Are virtual workers damaging their careers?

This article from Information Week reports a Stanford study that claims virtual workers fear they may be making themselves redundant. First, they fear that by giving away all their hard-won knowledge and insights they diminish their personal worth. Second, they fear that being virtual reduces their ability to learn from their peers.
Both notions are false, being based on false presumptions about virtual teams. Or, should I say, being based on false presumptions about how virtual teams have to be. Virtual collaboration has surely come a long way since the days of client-server spoke-and-hub workgroups.
Stanford's Margaret Neale is quoted as saying "If your knowledge, not to mention the tricks and tips it has taken years to learn, is deposited in a database for all to access, does the organization still need you?" But the essence of collaborative virtual groups is networked knowledge, not centralized knowledge. Putting knowledge into a central database is old-school library-think KM, which assumed that in order for knowledge to be available it had to be centralized, cataloged, and indexed.
And while you may be able to capture some of the knowledge of a virtual team in a database, the tacit or implicit knowledge -- that expertise derived from experience in applying explicit knowledge -- has proven very hard to capture in any formal, structured, or easily-usable way. You can't put it in a database. And even if you could, it would have a very short half-life because, unlike explicit knowledge, tacit knowledge evolves at the pace of the environment that spawns it.

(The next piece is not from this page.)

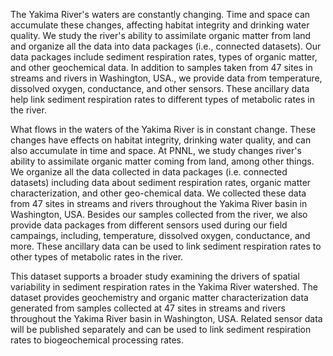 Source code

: The Yakima River's waters are constantly changing. Time and space can accumulate these changes, affecting habitat integrity and drinking water quality. We study the river's ability to assimilate organic matter from land and organize all the data into data packages (i.e., connected datasets). Our data packages include sediment respiration rates, types of organic matter, and other geochemical data. In addition to samples taken from 47 sites in streams and rivers in Washington, USA., we provide data from temperature, dissolved oxygen, conductance, and other sensors. These ancillary data help link sediment respiration rates to different types of metabolic rates in the river.


What flows in the waters of the Yakima River is in constant change. These changes have effects on habitat integrity, drinking water quality, and can also accumulate in time and space. At PNNL, we study changes river's ability to  assimilate organic matter coming from land, among other things. We organize all the data collected in data packages (i.e. connected datasets) including data about sediment respiration rates, organic matter characterization, and other geo-chemical data. We collected these data from 47 sites in streams and rivers throughout the Yakima River basin in Washington, USA. Besides our samples collected from the river, we also provide data packages from different sensors used during our field campaings, including, temperature, dissolved oxygen, conductance, and more. These ancillary data can be used to link sediment respiration rates to other types of metabolic rates in the river.


This dataset supports a broader study examining the drivers of spatial variability in sediment respiration rates in the Yakima River watershed.  The dataset provides geochemistry and organic matter characterization data generated from samples collected at 47 sites in streams and rivers throughout the Yakima River basin in Washington, USA. Related sensor data will be published separately and can be used to link sediment respiration rates to biogeochemical processing rates.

The other notion, that by being virtual you lose the ability to learn from others, is equally odd. The fears of virtual workers may be real, and in many instances the way in which organizations structure and facilitate virtual work groups may validate those fears. But there is no reason why members of virtual teams cannot actually enjoy significant advantages over their office-bound counterparts. I'm not talking about the obvious things like convenience, time-saving, travel-saving and so on. I'm talking about the ability to accelerate your individual learning through exposure to a much more intimate, more diverse, more available set of communication relationships than you can ever have in a crowded meeting room. Not only do virtual team members get to be closer (in mind) to their colleagues, they get to share their own expertise and tacit knowledge in a way that is more direct, more attributable, and more visible than it might be in face-to-face meetings. How can this be bad for your career?
Margaret Neale comes up with this gem: "Technology has the potential to destabilize the relationship between organizations and employees" YES! And that, surely, is a good thing. The disintermediation of hierarchies of control, and the mutation of silos of knowledge into spheres of influence, are common themes in my presentations. It's happening, at a pace that scares those who use an organigram as a security blanket. But organizations need to understand it, embrace it, foster it, and try to influence it to their advantage, rather than fighting it, or worse -- denying that it is happening.
The Stanford report was put together by Margaret Neale (Professor of Organizations and Dispute Resolution at Stanford), Terri Griffith of the School of Business at Santa Clara University and John Sawyer of the College of Business and Economics at the University of Delaware. Their paper, titled "Virtualness and Knowledge in Teams: Managing the Love Triangle of Organizations, Individuals, and Information Technology," was published in the Stanford MIS Quarterly in June 2003. Why the report has only now hit the newswires is baffling.